Nice Aeon article on biological individuality


Siphonophores by Ernst Haeckel

By Ernst Haeckel – Kunstformen der Natur (1904), plate 17: Siphonophorae (see here, here and here), Public Domain, Link

Derek Skillings from University of Bordeaux/CNRS has a new article at Aeon about biological individuality:

For millennia, naturalists and philosophers have struggled to define the most fundamental units of living systems and to delimit the precise boundaries of the organisms that inhabit our planet. This difficulty is partly a product of the search for a singular theory that can be used to carve up all of the living world at its joints.

Skillings reviews the deep historical roots of the question, touching on the views of Charles Darwin and his grandfather, both Huxleys (T. H. and Julian), Herbert Spencer, and other 19th and early 20th century thinkers, as well as some more recent authors, including Daniel Janzen and Peter Godfrey Smith.

He argues for a pluralistic view:

But my view is that no such unified theory exists; there’s no single answer to the question: ‘What parts of the world are a part of you as a biological individual, and what parts are not?’ Different accounts of individuality pick out different boundaries, like an overlapping Venn diagram drawn on top of a network of biotic interactions.

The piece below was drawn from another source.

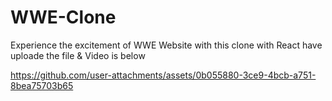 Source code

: # WWE-Clone

Experience the excitement of WWE Website with this clone with React have uploade the file & Video is below 

https://github.com/user-attachments/assets/0b055880-3ce9-4bcb-a751-8bea75703b65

This isn’t because of uncertainty or a lack of information; rather, the living world just exists in such a way that we need more than one account of individuality to understand it.

John Pepper and I argued something similar, though for different reasons:

…when biologists pose questions requiring the recognition of organisms, they should be explicit about what criteria they are using and why. This does not, however, require that we use only one operational definition for all purposes. Instead, we suggest taking a cue from systematic biology, where multiple species concepts now coexist harmoniously. As we have illustrated in the examples discussed above, the diversity of life is so great that a single organism concept cannot usefully be applied to all forms for all purposes.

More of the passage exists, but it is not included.